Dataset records
--- --- ---

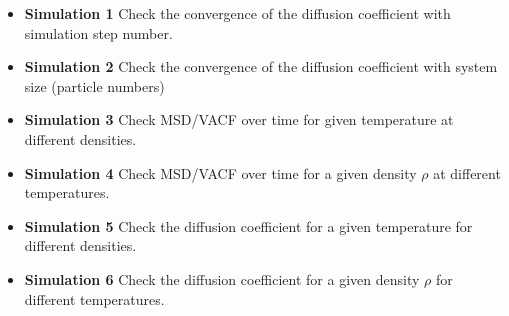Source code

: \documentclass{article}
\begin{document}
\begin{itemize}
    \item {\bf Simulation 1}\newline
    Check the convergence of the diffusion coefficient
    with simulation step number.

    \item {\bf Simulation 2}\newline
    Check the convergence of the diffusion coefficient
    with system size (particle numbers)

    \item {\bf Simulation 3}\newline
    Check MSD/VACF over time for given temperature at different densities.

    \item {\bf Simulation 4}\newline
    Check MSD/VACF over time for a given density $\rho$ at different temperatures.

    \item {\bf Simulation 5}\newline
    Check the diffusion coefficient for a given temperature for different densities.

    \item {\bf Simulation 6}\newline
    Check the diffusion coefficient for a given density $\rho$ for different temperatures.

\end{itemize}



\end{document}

--- --- ---

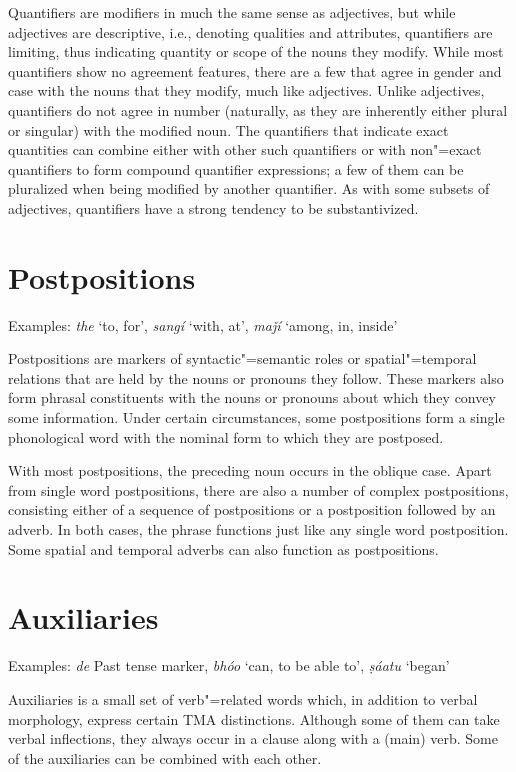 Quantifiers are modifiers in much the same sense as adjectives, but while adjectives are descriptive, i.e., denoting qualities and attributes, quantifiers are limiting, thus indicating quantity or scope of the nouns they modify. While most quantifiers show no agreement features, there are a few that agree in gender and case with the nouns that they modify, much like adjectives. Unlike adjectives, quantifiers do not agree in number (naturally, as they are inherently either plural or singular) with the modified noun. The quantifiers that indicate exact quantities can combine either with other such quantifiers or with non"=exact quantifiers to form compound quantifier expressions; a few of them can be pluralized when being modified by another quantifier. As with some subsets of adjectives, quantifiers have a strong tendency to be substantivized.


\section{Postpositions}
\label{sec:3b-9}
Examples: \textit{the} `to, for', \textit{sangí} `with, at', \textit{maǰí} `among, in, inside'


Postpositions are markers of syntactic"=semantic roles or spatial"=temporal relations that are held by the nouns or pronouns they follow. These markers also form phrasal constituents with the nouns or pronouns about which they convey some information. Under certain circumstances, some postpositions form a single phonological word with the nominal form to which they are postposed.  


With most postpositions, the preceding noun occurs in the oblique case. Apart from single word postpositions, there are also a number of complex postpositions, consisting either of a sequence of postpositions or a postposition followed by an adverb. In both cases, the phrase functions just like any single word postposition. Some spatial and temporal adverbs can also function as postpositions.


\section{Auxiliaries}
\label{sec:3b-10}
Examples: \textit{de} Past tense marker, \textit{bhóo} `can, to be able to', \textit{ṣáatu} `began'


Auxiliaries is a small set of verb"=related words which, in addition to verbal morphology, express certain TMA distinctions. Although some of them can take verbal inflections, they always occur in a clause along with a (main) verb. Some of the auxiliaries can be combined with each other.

--- --- ---

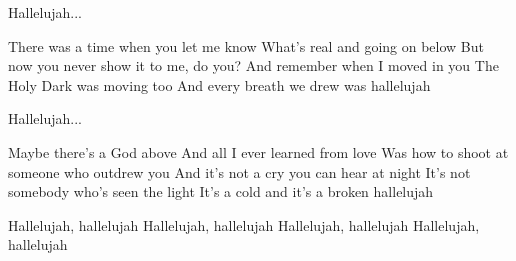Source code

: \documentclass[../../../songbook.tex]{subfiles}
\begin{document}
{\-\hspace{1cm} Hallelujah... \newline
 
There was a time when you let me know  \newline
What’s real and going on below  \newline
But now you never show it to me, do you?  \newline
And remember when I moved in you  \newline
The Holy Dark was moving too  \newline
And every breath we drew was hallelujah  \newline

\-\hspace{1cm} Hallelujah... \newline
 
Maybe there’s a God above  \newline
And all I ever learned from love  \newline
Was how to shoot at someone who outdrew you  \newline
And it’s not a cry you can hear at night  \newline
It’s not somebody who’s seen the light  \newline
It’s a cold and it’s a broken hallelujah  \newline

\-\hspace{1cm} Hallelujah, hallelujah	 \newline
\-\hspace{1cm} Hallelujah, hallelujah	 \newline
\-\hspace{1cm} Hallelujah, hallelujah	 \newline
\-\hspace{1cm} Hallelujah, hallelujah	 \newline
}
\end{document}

--- --- ---

Task details: Your response should be each line that includes the word "densities", copied from the records.

Exercise result:
    Check MSD/VACF over time for given temperature at different densities.
    Check the diffusion coefficient for a given temperature for different densities.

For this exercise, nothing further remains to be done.